Reliability and validity



Reliability and Validity

Judy Shoemaker, Ph.D.

University of California, Irvine

September 2006

Every type of measurement instrument, including educational assessment methods, contain some degree of error. Sources of error may be the individuals being assessed (a student who doesn’t perform well due to illness), the administration and scoring procedures used (there was a noisy event taking place outside the classroom preventing test takers from concentrating), or the instrument itself. To ensure that the instrument itself is sound, it is important to review evidence of its reliability (consistency) and validity (accuracy).

Since most of the work on reliability and validity is done within the context of tests and test scores, that terminology will be used here. However, the concepts can be applied to any other form of assessment.

Reliability

Reliability refers to the consistency of the scores. That is, can we count on getting the same or similar scores if the test was administered at a different time of day, or if different raters scored the test? Reliability also refers to how internally consistent the test is.

Reliability is estimated using correlation coefficients (Pearson r) derived from various sets of test scores. Correlation coefficients range from 0.00 (no correlation) to 1.00 (perfect correlation). Professionally developed standardized tests often have reliability coefficients of .90 or higher, while teacher-made tests often have coefficients of .50 or lower (Ebel & Frisbie, 1986).

There are several different methods for estimating the reliability of a test:

Test-Retest Method: Test-retest reliability is a measure of stability (Gronlund & Linn, 1990). For this method the test is administered twice to the same set of students. The correlation between students’ scores on the first test and scores on the second test is an estimate of reliability. This method makes several assumptions, some of which might not be realistic, such as there has been no change in what students know or can do between tests, and that details of the first test are not remembered.

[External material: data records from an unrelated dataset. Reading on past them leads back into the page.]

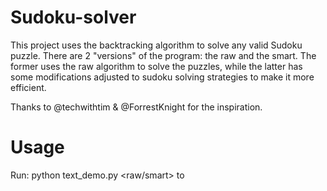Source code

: # Sudoku-solver
This project uses the backtracking algorithm to solve any valid Sudoku puzzle. 
There are 2 "versions" of the program: the raw and the smart. The former uses the raw algorithm to solve the puzzles, while the latter has some modifications adjusted to sudoku solving strategies to make it more efficient.

Thanks to @techwithtim & @ForrestKnight for the inspiration.

# Usage
Run: python text_demo.py <filename> <grid number> <raw/smart> to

Alternate Forms Method: With this method two parallel tests are developed at the same time, following the same test blueprint.[1] Each student takes both tests and the correlation between the two test scores are indicative of the reliability of the test. Alternate forms reliability is a measure of equivalence (Gronlund & Linn, 1990).

Split-Halves Method: Since it is often difficult and inefficient to develop two parallel tests, a more common approach is to split the current test into two equivalent halves and correlate those test scores together. One method is to use the odd-numbered items as one half of the test, and the even-numbered items as the second half of the test. The correlation between the two halves is an estimate of reliability of the test. In this case, the correlation coefficient is often adjusted to reflect the length of the original test. Split-halves reliability is a measure of internal consistency.

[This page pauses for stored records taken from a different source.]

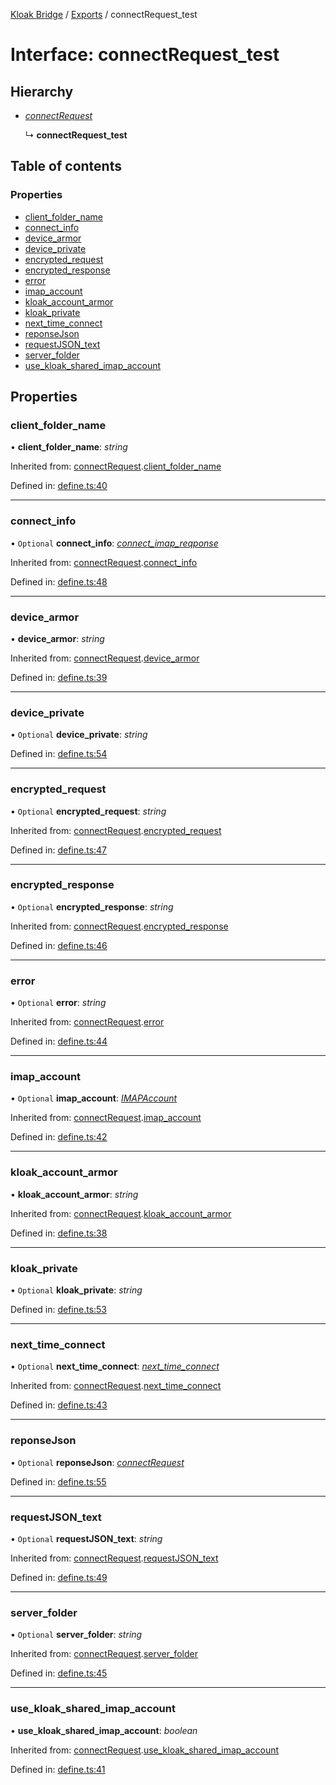 [Kloak Bridge](../README.md) / [Exports](../modules.md) / connectRequest_test

# Interface: connectRequest\_test

## Hierarchy

* [*connectRequest*](connectrequest.md)

  ↳ **connectRequest_test**

## Table of contents

### Properties

- [client\_folder\_name](connectrequest_test.md#client_folder_name)
- [connect\_info](connectrequest_test.md#connect_info)
- [device\_armor](connectrequest_test.md#device_armor)
- [device\_private](connectrequest_test.md#device_private)
- [encrypted\_request](connectrequest_test.md#encrypted_request)
- [encrypted\_response](connectrequest_test.md#encrypted_response)
- [error](connectrequest_test.md#error)
- [imap\_account](connectrequest_test.md#imap_account)
- [kloak\_account\_armor](connectrequest_test.md#kloak_account_armor)
- [kloak\_private](connectrequest_test.md#kloak_private)
- [next\_time\_connect](connectrequest_test.md#next_time_connect)
- [reponseJson](connectrequest_test.md#reponsejson)
- [requestJSON\_text](connectrequest_test.md#requestjson_text)
- [server\_folder](connectrequest_test.md#server_folder)
- [use\_kloak\_shared\_imap\_account](connectrequest_test.md#use_kloak_shared_imap_account)

## Properties

### client\_folder\_name

• **client\_folder\_name**: *string*

Inherited from: [connectRequest](connectrequest.md).[client_folder_name](connectrequest.md#client_folder_name)

Defined in: [define.ts:40](https://github.com/CoNET-project/kloak-bridge/blob/2fe9d22/src/define.ts#L40)

___

### connect\_info

• `Optional` **connect\_info**: [*connect\_imap\_reqponse*](connect_imap_reqponse.md)

Inherited from: [connectRequest](connectrequest.md).[connect_info](connectrequest.md#connect_info)

Defined in: [define.ts:48](https://github.com/CoNET-project/kloak-bridge/blob/2fe9d22/src/define.ts#L48)

___

### device\_armor

• **device\_armor**: *string*

Inherited from: [connectRequest](connectrequest.md).[device_armor](connectrequest.md#device_armor)

Defined in: [define.ts:39](https://github.com/CoNET-project/kloak-bridge/blob/2fe9d22/src/define.ts#L39)

___

### device\_private

• `Optional` **device\_private**: *string*

Defined in: [define.ts:54](https://github.com/CoNET-project/kloak-bridge/blob/2fe9d22/src/define.ts#L54)

___

### encrypted\_request

• `Optional` **encrypted\_request**: *string*

Inherited from: [connectRequest](connectrequest.md).[encrypted_request](connectrequest.md#encrypted_request)

Defined in: [define.ts:47](https://github.com/CoNET-project/kloak-bridge/blob/2fe9d22/src/define.ts#L47)

___

### encrypted\_response

• `Optional` **encrypted\_response**: *string*

Inherited from: [connectRequest](connectrequest.md).[encrypted_response](connectrequest.md#encrypted_response)

Defined in: [define.ts:46](https://github.com/CoNET-project/kloak-bridge/blob/2fe9d22/src/define.ts#L46)

___

### error

• `Optional` **error**: *string*

Inherited from: [connectRequest](connectrequest.md).[error](connectrequest.md#error)

Defined in: [define.ts:44](https://github.com/CoNET-project/kloak-bridge/blob/2fe9d22/src/define.ts#L44)

___

### imap\_account

• `Optional` **imap\_account**: [*IMAPAccount*](imapaccount.md)

Inherited from: [connectRequest](connectrequest.md).[imap_account](connectrequest.md#imap_account)

Defined in: [define.ts:42](https://github.com/CoNET-project/kloak-bridge/blob/2fe9d22/src/define.ts#L42)

___

### kloak\_account\_armor

• **kloak\_account\_armor**: *string*

Inherited from: [connectRequest](connectrequest.md).[kloak_account_armor](connectrequest.md#kloak_account_armor)

Defined in: [define.ts:38](https://github.com/CoNET-project/kloak-bridge/blob/2fe9d22/src/define.ts#L38)

___

### kloak\_private

• `Optional` **kloak\_private**: *string*

Defined in: [define.ts:53](https://github.com/CoNET-project/kloak-bridge/blob/2fe9d22/src/define.ts#L53)

___

### next\_time\_connect

• `Optional` **next\_time\_connect**: [*next\_time\_connect*](next_time_connect.md)

Inherited from: [connectRequest](connectrequest.md).[next_time_connect](connectrequest.md#next_time_connect)

Defined in: [define.ts:43](https://github.com/CoNET-project/kloak-bridge/blob/2fe9d22/src/define.ts#L43)

___

### reponseJson

• `Optional` **reponseJson**: [*connectRequest*](connectrequest.md)

Defined in: [define.ts:55](https://github.com/CoNET-project/kloak-bridge/blob/2fe9d22/src/define.ts#L55)

___

### requestJSON\_text

• `Optional` **requestJSON\_text**: *string*

Inherited from: [connectRequest](connectrequest.md).[requestJSON_text](connectrequest.md#requestjson_text)

Defined in: [define.ts:49](https://github.com/CoNET-project/kloak-bridge/blob/2fe9d22/src/define.ts#L49)

___

### server\_folder

• `Optional` **server\_folder**: *string*

Inherited from: [connectRequest](connectrequest.md).[server_folder](connectrequest.md#server_folder)

Defined in: [define.ts:45](https://github.com/CoNET-project/kloak-bridge/blob/2fe9d22/src/define.ts#L45)

___

### use\_kloak\_shared\_imap\_account

• **use\_kloak\_shared\_imap\_account**: *boolean*

Inherited from: [connectRequest](connectrequest.md).[use_kloak_shared_imap_account](connectrequest.md#use_kloak_shared_imap_account)

Defined in: [define.ts:41](https://github.com/CoNET-project/kloak-bridge/blob/2fe9d22/src/define.ts#L41)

Kuder-Richarson (K-R) Method. Taking the split-halves method one step further, the method developed by Kuder and Richardson yields an estimate of reliability that is equivalent to the “average correlation achieved by computing all possible split-halves correlations for a test” (Ebel & Frisbie, 1986). Use of the K-R formulas assumes that each test item is scored dichotomously (one point for a correct answer and no points for an incorrect answer). Split-halves reliability is a measure of internal consistency.

Cronbach’s Alpha. This method is appropriate for items scored with values other than 1 or 0, such as an essay item that might be scored using a 5-point scale. Like the K-R formulas, Cronbach’s alpha represents an average correlation that would be obtained over all split-halves of the test. Cronbach’s alpha is a measure of internal consistency and is the most widely used and reported method for estimating the reliability of test scores.

Inter-Rater Reliability. For essay or other performance-based items that are scored by more than one rater, it is important that all raters are scoring the items in the same way. To estimate rater reliability, we calculate the percentage of scores that are in absolute agreement when multiple raters rate the same set of papers. Another measure of reliability that is commonly used to measure inter-rater reliability is the average correlation of scores between pairs of raters. In both cases, we would look for percentages above .70. Inter-rater reliability is especially important when multiple raters are using a scoring rubric to assess student learning outcomes.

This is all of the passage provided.